# Getting ready for Thanksgiving



## Dr. Stogie Fresh (Nov 18, 2005)

I'm starting to assemble my stash of libations for Thanksgiving. This in recently:

Blanton's Single Barrel Bourbon
Ron Zacapa 23 yr
and 
Pappy's 20 yr


What are you all thinking of drinking this Thanksgiving?

Doc


----------



## Ivory Tower (Nov 18, 2005)

Hmmm... oh, I know, I'll be over for Ron Zacapa and Pappy's. :al


----------



## Dr. Stogie Fresh (Nov 18, 2005)

Ivory Tower said:


> Hmmm... oh, I know, I'll be over for Ron Zacapa and Pappy's. :al


Be sure to bring over some Ripple and Cremosa's for you.

:r:r


----------



## Old Sailor (Jul 27, 2006)

Dr. Stogie Fresh said:


> I'm starting to assemble my stash of libations for Thanksgiving. This in recently:
> 
> Blanton's Single Barrel Bourbon
> Ron Zacapa 23 yr
> ...


Our Thankgiving is gone, but that looks good Doc, looking to stockup for Christmas though...Scotch, or Bourbon, never had either yet...humm


----------



## cigar no baka (Sep 7, 2005)

I'm stocking up as well since I'm off for two weeks.

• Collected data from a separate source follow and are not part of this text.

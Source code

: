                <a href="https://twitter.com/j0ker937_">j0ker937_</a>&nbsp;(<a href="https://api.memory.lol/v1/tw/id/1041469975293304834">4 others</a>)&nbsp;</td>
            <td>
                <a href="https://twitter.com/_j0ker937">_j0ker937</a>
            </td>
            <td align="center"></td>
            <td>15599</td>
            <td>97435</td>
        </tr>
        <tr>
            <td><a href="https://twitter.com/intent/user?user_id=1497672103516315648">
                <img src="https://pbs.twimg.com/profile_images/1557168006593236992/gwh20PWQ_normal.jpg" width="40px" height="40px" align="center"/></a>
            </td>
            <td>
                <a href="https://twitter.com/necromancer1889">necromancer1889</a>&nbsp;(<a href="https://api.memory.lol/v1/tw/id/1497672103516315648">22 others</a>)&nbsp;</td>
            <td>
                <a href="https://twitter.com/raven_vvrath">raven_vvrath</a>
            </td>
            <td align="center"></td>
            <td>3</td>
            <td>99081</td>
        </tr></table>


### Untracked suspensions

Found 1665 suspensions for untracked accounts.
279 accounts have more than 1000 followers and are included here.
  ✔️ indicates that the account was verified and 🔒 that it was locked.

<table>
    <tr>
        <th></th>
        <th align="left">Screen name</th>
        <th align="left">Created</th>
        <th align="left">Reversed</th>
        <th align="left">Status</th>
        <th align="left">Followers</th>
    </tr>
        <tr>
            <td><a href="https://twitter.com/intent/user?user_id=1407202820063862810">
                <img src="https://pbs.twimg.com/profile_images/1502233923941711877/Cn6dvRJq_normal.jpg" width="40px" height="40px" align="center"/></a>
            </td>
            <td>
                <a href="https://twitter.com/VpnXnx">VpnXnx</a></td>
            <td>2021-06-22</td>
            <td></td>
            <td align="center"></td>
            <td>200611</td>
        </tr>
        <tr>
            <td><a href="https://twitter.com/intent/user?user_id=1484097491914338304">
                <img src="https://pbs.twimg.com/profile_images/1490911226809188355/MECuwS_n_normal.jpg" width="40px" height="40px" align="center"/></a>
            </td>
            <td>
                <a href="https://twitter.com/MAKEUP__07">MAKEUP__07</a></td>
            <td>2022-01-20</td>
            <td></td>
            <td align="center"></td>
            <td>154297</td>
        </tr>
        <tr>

Plenty of vodka and olives for martinis.
Mcallen 12
Balvenie Doublewood 12
Appleton Estates Rum for rum and cokes
and more TBD!!


----------



## Ivory Tower (Nov 18, 2005)

OK, I've upgraded from ripple this year. I finally went out and got some real spirits. In store for the holidays:

Black Maple Hill Single Barrel 18 year old Rye
Elmer T. Lee Single Barrel Bourbon 
Francois Peyrot 25 Year Old XO Cognac 

Anyone have any opinions on these, they're my first time trying them and just want to know what to look forward to?


----------



## cigar no baka (Sep 7, 2005)

I've addeed one more to my list:

Woodford Reserve bourbon.

I had a little at a herf I went to and I'm dying to get my own bottle!!:al


----------



## Dr. Stogie Fresh (Nov 18, 2005)

Ivory Tower said:


> OK, I've upgraded from ripple this year. I finally went out and got some real spirits. In store for the holidays:
> 
> Black Maple Hill Single Barrel 18 year old Rye
> Elmer T. Lee Single Barrel Bourbon
> Francois Peyrot 25 Year Old XO Cognac


Hoooo Ahhhhh! Bring em on down! :r

Doc


----------



## Dr. Stogie Fresh (Nov 18, 2005)

cigar no baka said:


> I've addeed one more to my list:
> 
> Woodford Reserve bourbon.
> 
> I had a little at a herf I went to and I'm dying to get my own bottle!!:al


Woodford Reserve is good. I would rate it the same as Jefferson's Reserve. Both are nice. But if you have them alongside Blanton's or Pappy's 20, they will pale.

I am drinking Jefferson's right now, in fact.

Doc


----------



## TU09 (Mar 26, 2006)

I'll be picking up a couple of thanksgiving bottles Friday, nothing as tasty as whats above however. Right now I am planning on Elijah Craig 12yo (or maybe EW Single Barrel) and Mount Gay Extra Old. These and a bit of scotch will probably cover my decent liquor needs through the season.


----------